WORK INSTRUCTIONS:
Copy each line of the entries that contains the word "sobre".

Source data
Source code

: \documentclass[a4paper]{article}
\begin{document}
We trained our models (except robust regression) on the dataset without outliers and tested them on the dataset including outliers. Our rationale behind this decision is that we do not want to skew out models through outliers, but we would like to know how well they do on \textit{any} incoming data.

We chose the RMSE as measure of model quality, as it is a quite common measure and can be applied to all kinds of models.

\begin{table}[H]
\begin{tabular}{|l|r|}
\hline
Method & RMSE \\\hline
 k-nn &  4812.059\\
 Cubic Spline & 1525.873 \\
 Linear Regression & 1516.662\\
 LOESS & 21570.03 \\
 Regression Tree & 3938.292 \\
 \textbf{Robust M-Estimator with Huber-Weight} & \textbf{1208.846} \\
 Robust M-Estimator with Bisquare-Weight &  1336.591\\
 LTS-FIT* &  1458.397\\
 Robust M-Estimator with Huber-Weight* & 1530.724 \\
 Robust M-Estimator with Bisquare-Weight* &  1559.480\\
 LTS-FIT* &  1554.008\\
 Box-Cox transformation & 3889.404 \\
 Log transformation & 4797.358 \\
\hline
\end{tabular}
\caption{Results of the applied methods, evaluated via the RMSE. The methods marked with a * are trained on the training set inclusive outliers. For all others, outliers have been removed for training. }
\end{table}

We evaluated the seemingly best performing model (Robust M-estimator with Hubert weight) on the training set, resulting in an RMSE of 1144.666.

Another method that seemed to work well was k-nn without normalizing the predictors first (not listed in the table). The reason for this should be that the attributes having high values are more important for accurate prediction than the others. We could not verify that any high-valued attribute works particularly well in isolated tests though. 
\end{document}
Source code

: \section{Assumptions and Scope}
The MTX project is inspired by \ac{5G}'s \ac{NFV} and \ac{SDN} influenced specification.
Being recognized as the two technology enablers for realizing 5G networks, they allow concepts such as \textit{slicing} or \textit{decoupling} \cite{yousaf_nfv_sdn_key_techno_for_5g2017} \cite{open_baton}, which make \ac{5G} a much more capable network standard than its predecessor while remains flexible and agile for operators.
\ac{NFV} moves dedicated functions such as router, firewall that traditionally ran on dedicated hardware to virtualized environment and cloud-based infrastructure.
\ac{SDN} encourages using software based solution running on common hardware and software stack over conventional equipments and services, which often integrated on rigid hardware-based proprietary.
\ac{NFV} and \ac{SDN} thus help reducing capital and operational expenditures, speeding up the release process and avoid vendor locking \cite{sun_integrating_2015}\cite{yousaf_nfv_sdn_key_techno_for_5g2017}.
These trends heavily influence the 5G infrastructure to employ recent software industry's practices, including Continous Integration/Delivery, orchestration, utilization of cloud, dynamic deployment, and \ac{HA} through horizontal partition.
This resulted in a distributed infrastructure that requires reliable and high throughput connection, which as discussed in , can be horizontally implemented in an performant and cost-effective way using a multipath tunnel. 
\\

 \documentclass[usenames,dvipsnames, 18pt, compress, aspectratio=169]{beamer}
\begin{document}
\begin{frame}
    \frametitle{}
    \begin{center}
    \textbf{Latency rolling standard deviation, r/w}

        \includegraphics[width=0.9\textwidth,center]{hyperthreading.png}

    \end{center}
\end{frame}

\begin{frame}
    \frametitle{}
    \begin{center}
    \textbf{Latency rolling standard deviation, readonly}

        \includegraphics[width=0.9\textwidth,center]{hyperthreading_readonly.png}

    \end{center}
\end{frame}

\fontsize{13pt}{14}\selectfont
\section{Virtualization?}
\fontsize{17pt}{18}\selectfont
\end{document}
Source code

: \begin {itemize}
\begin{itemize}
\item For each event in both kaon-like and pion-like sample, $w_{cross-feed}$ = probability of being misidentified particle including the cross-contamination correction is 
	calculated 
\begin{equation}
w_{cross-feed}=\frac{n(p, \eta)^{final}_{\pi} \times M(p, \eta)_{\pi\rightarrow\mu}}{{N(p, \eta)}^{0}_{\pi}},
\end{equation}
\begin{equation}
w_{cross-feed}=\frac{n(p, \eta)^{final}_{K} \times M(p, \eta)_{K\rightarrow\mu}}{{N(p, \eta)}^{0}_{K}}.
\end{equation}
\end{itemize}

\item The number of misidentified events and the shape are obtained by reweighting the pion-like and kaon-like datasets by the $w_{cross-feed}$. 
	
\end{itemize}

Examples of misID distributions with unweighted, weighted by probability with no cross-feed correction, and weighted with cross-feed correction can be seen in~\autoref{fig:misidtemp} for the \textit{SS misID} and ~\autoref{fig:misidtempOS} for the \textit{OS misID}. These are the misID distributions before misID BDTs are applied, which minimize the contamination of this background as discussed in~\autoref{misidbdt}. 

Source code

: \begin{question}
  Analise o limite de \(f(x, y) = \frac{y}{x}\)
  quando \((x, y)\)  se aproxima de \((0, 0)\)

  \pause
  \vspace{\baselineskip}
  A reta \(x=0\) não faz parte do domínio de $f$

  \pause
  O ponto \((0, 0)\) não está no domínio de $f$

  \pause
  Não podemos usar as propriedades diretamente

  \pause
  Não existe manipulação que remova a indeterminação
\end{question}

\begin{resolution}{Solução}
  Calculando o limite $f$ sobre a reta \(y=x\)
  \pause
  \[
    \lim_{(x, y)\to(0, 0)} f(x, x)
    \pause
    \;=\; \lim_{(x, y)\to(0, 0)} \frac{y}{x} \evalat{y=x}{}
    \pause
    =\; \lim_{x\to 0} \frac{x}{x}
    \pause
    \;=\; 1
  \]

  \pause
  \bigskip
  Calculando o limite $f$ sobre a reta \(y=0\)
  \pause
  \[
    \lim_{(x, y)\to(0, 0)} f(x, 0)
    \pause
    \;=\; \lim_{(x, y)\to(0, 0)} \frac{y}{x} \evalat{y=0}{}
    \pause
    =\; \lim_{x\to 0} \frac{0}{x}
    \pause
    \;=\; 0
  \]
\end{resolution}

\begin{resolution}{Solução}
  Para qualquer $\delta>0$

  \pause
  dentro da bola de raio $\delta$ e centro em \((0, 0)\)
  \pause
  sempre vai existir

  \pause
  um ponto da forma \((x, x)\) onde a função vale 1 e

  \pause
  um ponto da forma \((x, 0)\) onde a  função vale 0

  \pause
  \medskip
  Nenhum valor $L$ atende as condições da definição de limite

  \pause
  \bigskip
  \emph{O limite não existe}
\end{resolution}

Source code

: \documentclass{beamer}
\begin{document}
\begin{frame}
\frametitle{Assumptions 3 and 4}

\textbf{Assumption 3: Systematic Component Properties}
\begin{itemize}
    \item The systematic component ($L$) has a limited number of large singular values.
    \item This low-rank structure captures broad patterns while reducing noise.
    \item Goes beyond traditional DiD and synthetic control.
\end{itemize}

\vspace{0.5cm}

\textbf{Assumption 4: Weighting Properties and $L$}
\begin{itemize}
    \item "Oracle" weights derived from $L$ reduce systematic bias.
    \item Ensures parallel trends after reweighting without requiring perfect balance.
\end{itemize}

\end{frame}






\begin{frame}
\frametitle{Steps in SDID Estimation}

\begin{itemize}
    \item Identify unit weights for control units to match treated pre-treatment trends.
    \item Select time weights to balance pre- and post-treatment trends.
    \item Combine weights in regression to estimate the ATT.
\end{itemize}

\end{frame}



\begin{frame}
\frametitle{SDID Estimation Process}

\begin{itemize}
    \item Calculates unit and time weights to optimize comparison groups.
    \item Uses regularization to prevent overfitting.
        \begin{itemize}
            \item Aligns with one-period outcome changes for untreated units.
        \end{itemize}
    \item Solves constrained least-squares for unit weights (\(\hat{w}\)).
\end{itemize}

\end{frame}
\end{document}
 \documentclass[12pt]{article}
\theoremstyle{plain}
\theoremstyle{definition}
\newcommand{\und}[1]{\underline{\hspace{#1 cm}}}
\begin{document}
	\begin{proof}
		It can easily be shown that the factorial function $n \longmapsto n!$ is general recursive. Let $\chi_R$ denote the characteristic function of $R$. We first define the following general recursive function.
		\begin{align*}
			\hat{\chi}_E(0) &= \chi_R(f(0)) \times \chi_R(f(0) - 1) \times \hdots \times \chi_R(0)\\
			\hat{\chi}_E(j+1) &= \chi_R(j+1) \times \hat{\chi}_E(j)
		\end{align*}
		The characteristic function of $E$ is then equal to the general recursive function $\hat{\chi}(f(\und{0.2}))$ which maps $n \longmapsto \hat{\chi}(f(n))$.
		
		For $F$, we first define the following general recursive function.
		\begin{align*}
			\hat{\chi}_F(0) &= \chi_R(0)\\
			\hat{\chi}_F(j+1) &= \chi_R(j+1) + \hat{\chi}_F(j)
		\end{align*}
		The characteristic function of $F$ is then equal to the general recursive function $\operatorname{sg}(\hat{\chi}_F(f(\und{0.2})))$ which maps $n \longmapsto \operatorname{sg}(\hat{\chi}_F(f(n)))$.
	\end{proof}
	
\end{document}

ANSWER TO THE PROBLEM:
  Calculando o limite $f$ sobre a reta \(y=x\)
  Calculando o limite $f$ sobre a reta \(y=0\)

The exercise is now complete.